If tour coordinator Judi Kerr likes your pitch, she'll call back and try to route you on one of the duo's three or four local concert stops.
What's captured their fancy so far? Everything from a gathering of laid-off auto workers in Detroit to a recylcing promotion at the city dump in Albuquerque, a stripper's bachelorette party, a quilting bee, a corn roast and even a funeral.
"The original idea was to be modern-day troubadours and play for anybody we can play for," says the group's Richard Aven. "Our intentions are just to
put us in front of anybody you want and we'll do our best. That's the only way we can approach our music and be honest about it."

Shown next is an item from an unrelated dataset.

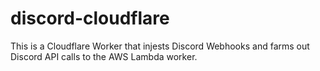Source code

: # discord-cloudflare

This is a Cloudflare Worker that injests Discord Webhooks and farms out Discord API calls to the AWS Lambda worker.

The Cages are Atlanta based, with one foot in the woods and the other in the urban malaise, evoking the spirt of a post-modern Simon and Garfunkel. ("She was a bottle-blonde bitch from Beaumont, Texas/With an Elvis tatoo on her solar plexis.") Aven (who doesn't often admit to having a first name) is a multi-instrumentalist who's classically trained, sung new wave and played sax with the Four Tops and Temptations. Partner Clayton Cages is a smart singer/songwriter/guitar strummer with warm pipes (evoking Jackson Browne) and caustic lyrics in the Neil Young jugular vein.
In the past three months, they've already rattled the cages twice on Jay Leno's Tonight show, done numerous radio shots and appeared on MTV, apart from all those unusual one-night stands. On days off, they're prone to wander around college campuses, casually striking up conversations with lines like ''Hey man, have you heard about the Cages?"
"For a new band trying to break these days, it's a jungle out there," allows Capitol publicist Sujata Murthy. "It's really hard to get somebody to shell out $15 for a group you've never heard of. But this tour is not real hype-hype. Wherever the Cages play, they're getting really positive feedback . . . and moving product."